Their big bulge investors may be undeterred, but to the laity, the excesses of some of the start-up founders in India are beginning to jar. Which is why when PayTM founder Vijay Shekhar Sharma was recently arrested and charged over a driving violation, the general reaction seemed to be, he had it coming, rather than the more rational question about why a person would be arrested for what seemed like a minor road incident in which no one was injured nor any major damage caused.
Many of India’s entrepreneurs are doing themselves a disservice by flashing their wealth and their attitude blatantly. Controversial shark tank judge and co-founder of BharatPe, Ashneer Grover, has been in the news for all the wrong reasons, sparring with his company’s board that sought his ouster on the heels of a no-holds barred invective-laden joust with a bank executive (Grover has said this was fabricated). Another co-founder of an edtech startup claims he needs a suite at the city's most expensive hotel to be able to think.

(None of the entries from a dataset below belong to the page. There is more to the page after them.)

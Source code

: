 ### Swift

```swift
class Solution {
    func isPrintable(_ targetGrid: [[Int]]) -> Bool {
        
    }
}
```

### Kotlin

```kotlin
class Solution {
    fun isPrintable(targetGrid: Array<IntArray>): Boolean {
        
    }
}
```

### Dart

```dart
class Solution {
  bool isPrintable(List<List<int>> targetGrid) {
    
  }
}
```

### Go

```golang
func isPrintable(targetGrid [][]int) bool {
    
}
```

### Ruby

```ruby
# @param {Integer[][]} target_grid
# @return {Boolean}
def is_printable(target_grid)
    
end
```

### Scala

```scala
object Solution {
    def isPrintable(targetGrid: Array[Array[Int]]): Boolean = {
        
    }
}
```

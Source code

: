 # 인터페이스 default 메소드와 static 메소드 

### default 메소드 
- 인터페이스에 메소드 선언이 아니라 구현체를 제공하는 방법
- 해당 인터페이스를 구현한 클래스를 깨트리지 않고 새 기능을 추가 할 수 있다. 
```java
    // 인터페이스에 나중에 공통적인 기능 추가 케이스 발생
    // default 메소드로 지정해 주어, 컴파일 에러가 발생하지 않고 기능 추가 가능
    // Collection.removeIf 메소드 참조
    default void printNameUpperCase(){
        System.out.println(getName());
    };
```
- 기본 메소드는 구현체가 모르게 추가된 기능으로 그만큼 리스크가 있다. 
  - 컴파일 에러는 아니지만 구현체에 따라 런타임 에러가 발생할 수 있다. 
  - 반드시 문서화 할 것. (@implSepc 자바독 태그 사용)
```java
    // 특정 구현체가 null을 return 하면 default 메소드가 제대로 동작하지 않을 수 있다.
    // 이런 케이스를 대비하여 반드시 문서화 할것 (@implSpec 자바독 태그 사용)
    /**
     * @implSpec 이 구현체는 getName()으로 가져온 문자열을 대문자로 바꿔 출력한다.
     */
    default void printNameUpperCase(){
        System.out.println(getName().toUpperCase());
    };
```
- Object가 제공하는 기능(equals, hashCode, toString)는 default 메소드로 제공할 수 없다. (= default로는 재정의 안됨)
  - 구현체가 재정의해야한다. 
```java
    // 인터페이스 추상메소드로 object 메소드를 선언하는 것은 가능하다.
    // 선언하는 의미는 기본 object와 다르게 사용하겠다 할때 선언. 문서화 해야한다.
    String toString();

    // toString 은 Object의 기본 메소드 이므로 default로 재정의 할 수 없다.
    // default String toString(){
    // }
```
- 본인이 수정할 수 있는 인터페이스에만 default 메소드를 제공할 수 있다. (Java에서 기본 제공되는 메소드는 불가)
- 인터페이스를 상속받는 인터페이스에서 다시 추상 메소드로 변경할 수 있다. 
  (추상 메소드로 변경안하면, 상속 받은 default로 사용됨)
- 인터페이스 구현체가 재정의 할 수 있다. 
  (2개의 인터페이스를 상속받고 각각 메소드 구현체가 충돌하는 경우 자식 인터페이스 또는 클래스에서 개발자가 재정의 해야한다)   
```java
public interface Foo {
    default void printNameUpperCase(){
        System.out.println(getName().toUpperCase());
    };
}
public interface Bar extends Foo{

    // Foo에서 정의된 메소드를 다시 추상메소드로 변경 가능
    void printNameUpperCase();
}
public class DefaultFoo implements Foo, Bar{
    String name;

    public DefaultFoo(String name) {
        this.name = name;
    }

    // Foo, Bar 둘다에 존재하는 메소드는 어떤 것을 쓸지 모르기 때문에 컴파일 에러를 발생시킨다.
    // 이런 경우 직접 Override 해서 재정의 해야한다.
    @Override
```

No wonder that a once-benevolent world is turning against them, leading to rumors, often unfounded, about their over-the-top lifestyles. Grover, it is said, possesses a multi-crore dining table, a charge that sounded bizarre even before he denied it on Twitter.
Sure, entrepreneurs like Sharma and Grover can claim that the money they spend belongs to them, which gives them the right to do what they wish. That’s only partially true since in the strictest sense, they haven’t really earned the money (since both their companies can be classified by what Value Research’s Dhirendra Kumar memorably terms as CTHNMAPAPNS, which stands for 'company that has never made a profit and probably never shall').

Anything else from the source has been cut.